Hadits Tentang Allah Di Atas ‘Arsy
Rasulullah Shallallahu Alaihi wa Sallam bersabda : “Sesungguhnya Allah, setelah Dia menetapkan takdir bagi segenap makhluk, Dia menulis sebuah catatan di dalam kitab yang berada di sisi-Nya di atas ‘Arsy-Nya (yang berbunyi) : ‘Sesungguhnya rahmat-Ku mendahului kemurkaanku’”. [Bukhari: 6/2700, Muslim: 4/2108. Lih. Manhaj al-Imam asy-Syafi’i fii Itsbatil ‘Aqidah hal. 351]

‘Arsy berada di atas langit ke tujuh. Ada banyak ayat yang menjelaskan penciptaan tujuh lapis langit ini. Di antaranya adalah firman Allah : “Tidakkah kamu perhatikan bagaimana Allah telah menciptakan tujuh langit bertingkat-tingkat”. [QS. Nuh: 15]“(Allah) Yang telah menciptakan tujuh langit berlapis-lapis.” [QS. Al-Mulk: 3].

Sedangkan keberadaan ‘Arsy di atas tujuh lapis langit, dijelaskan dalam kisah Isra’-Mi’raj yang derajatnya mencapai mutawatir, yaitu diriwayatkan dari banyak jalur yang kesemuanya shahih [lihat Mukhtasar al-‘Uluw hal. 90].
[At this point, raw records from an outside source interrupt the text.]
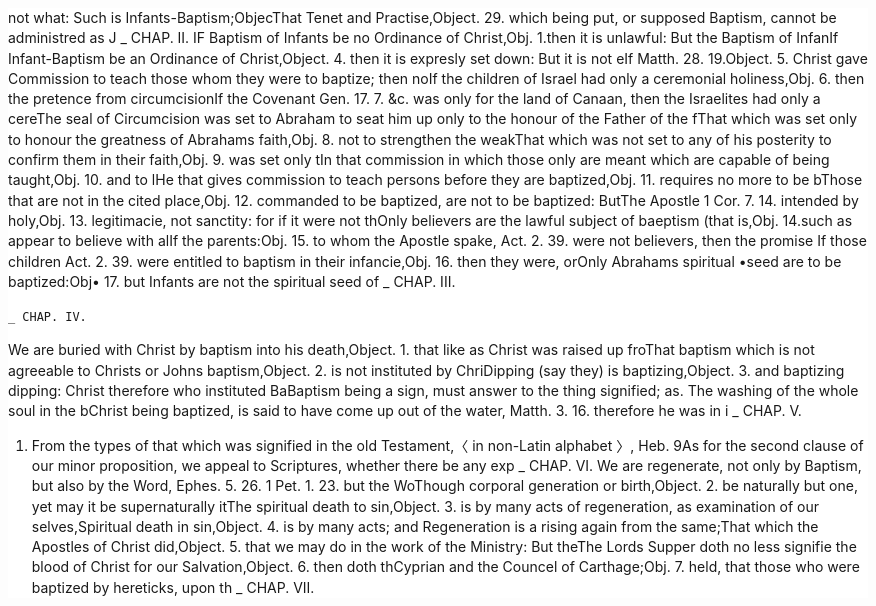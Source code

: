 not what: Such is Infants-Baptism;ObjecThat Tenet and Practise,Object. 29. which being put, or supposed
Baptism, cannot be administred as J
    _ CHAP. II.
IF Baptism of Infants be no Ordinance of Christ,Obj. 1.then
it is unlawful: But the Baptism of InfanIf Infant-Baptism be an Ordinance of Christ,Object. 4. then it is
expresly set down: But it is not eIf Matth. 28. 19.Object. 5. Christ gave Commission to teach those
whom they were to baptize; then noIf the children of Israel had only a ceremonial holiness,Obj. 6.
then the pretence from circumcisionIf the Covenant Gen. 17. 7. &c. was only for the land of
Canaan, then the Israelites had only a cereThe seal of Circumcision was set to Abraham to seat him
up only to the honour of the Father of the fThat which was set only to honour the greatness of Abrahams
faith,Obj. 8. not to strengthen the weakThat which was not set to any of his posterity to confirm them
in their faith,Obj. 9. was set only tIn that commission in which those only are meant which are
capable of being taught,Obj. 10. and to lHe that gives commission to teach persons before they are
baptized,Obj. 11. requires no more to be bThose that are not in the cited place,Obj. 12. commanded to be baptized,
are not to be baptized: ButThe Apostle 1 Cor. 7. 14. intended by holy,Obj. 13. legitimacie,
not sanctity: for if it were not thOnly believers are the lawful subject of baeptism (that is,Obj. 14.such as appear to believe with alIf the parents:Obj. 15. to whom the Apostle spake, Act. 2. 39. were not
believers, then the promise If those children Act. 2. 39. were entitled to baptism in their
infancie,Obj. 16. then they were, orOnly Abrahams spiritual •seed are to be baptized:Obj• 17. but Infants
are not the spiritual seed of 
    _ CHAP. III.

    _ CHAP. IV.
We are buried with Christ by baptism into his death,Object. 1. that like as
Christ was raised up froThat baptism which is not agreeable to Christs or Johns baptism,Object. 2.
is not instituted by ChriDipping (say they) is baptizing,Object. 3. and baptizing dipping:
Christ therefore who instituted BaBaptism being a sign, must answer to the thing signified;
as. The washing of the whole soul in the bChrist being baptized, is said to have come up out of the
water, Matth. 3. 16. therefore he was in i
    _ CHAP. V.
1. From the types of that which was signified in the old
Testament,〈 in non-Latin alphabet 〉, Heb. 9As for the second clause of our minor proposition, we
appeal to Scriptures, whether there be any exp
    _ CHAP. VI.
We are regenerate, not only by Baptism, but also by the
Word, Ephes. 5. 26. 1 Pet. 1. 23. but the WoThough corporal generation or birth,Object. 2. be naturally but one,
yet may it be supernaturally itThe spiritual death to sin,Object. 3. is by many acts of regeneration,
as examination of our selves,Spiritual death in sin,Object. 4. is by many acts; and Regeneration
is a rising again from the same;That which the Apostles of Christ did,Object. 5. that we may do
in the work of the Ministry: But theThe Lords Supper doth no less signifie the blood of Christ
for our Salvation,Object. 6. then doth thCyprian and the Councel of Carthage;Obj. 7. held, that those
who were baptized by hereticks, upon th
    _ CHAP. VII.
Dalam peristiwa Isra’-Mi’raj, Rasulullah Shallallahu ‘Alaihi wa Sallam  naik bersama Jibril ‘alaihissalam menembus langit dunia, terus naik sampai langit ke tujuh dan Sidratul Muntaha. Kemudian beliau menghadap Allah untuk menerima perintah shalat. Dalam hadits Anas bin Malik radhiallahu’anhu, Rasulullah  Shallallahu Alaihi wa Sallam menceritakan : “Maka aku menemui Tuhanku Yang Maha Suci dan Maha Tinggi sementara Dia berada di atas ‘Arsy-Nya”. [lihat Mukhtasar al-‘Uluw hal. 87]

Diriwayatkan dari Abu Hurairah radhiallahu’anhu, bahwa Rasulullah Shallallahu Alaihi wa Sallam bersabda : “Sungguh di dalam surga ada 100 tingkatan yang telah disediakan Allah bagi orang-orang yang berjuang di jalan-Nya. Setiap tingkatan jaraknya seperti jarak antara langit dan bumi. Maka jika kalian meminta, mintalah surga Firdaus, karena sesungguhnya ia adalah surga yang paling tengah dan paling tinggi, dan di atasnya ada ‘Arsy ar-Rahman Yang Maha Pemurah, dan darinya bersumber air sungai-sungai di surga.” [Bukhari: 6/2700]

Dalil-Dalil Pendukung
Dalil bahwa Allah bersemyam di atas ‘Arsy, didukung oleh dalil-dalil yang menyatakan atau menyiratkan Kemahatinggian (al-’Uluw) Allah dan keberadaan-Nya di atas langit, seperti ayat-ayat berikut ini :

“Mereka (para malaikat yang di langit) takut pada Tuhan mereka yang ada di atas mereka, dan mereka mengerjakan apa-apa yang diperintahkan kepada mereka.” [QS. An-Nahl: 50]

“Apakah kamu merasa aman terhadap Allah yang di langit bahwa Dia akan menjungkir balikkan bumi bersama kamu, sehingga dengan tiba-tiba bumi itu bergoncang? atau apakah kamu merasa aman terhadap Allah yang di langit bahwa Dia akan mengirimkan badai yang berbatu. Maka kelak kamu akan mengetahui bagaimana (akibat mendustakan) peringatan-Ku?”. [QS. Al-Mulk: 16-17]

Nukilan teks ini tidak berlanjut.